* _MATERIAL TO PROCESS_:
--*--

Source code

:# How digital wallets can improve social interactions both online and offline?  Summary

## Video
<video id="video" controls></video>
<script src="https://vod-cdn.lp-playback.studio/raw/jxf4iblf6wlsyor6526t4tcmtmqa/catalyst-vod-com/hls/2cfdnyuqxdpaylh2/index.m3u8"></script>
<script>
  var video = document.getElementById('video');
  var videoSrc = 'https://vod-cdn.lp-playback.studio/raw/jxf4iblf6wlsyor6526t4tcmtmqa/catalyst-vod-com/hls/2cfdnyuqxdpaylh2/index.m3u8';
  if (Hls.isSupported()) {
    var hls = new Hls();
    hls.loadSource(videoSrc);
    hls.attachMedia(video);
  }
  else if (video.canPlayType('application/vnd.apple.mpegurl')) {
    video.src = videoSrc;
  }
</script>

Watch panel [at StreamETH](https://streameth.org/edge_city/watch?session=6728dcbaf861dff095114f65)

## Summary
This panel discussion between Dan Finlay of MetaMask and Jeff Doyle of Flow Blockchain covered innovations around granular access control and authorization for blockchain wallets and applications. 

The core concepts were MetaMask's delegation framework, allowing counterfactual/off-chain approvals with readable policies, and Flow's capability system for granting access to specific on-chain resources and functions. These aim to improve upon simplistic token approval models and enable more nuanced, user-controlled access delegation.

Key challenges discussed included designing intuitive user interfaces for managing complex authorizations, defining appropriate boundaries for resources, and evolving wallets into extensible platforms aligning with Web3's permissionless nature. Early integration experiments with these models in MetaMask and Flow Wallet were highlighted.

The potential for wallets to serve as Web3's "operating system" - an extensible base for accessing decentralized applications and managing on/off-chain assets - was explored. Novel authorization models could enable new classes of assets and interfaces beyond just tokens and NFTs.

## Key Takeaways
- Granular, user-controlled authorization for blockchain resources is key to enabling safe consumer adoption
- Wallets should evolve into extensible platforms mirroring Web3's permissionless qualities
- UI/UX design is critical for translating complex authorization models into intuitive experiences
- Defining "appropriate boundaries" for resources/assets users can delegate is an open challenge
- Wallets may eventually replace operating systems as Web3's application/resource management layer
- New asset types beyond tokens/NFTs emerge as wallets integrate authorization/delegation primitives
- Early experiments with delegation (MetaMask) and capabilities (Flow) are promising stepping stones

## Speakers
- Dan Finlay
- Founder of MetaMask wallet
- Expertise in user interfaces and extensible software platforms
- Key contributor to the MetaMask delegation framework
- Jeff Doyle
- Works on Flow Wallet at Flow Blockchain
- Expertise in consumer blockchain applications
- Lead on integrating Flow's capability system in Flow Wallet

--*--

* _YOUR TASK_:
Everything starting at the line containing "This panel discussion" and ending at the line containing "The core concepts" in the records above should be repeated exactly, and only that.

* _ANSWER_:
This panel discussion between Dan Finlay of MetaMask and Jeff Doyle of Flow Blockchain covered innovations around granular access control and authorization for blockchain wallets and applications. 

The core concepts were MetaMask's delegation framework, allowing counterfactual/off-chain approvals with readable policies, and Flow's capability system for granting access to specific on-chain resources and functions. These aim to improve upon simplistic token approval models and enable more nuanced, user-controlled access delegation.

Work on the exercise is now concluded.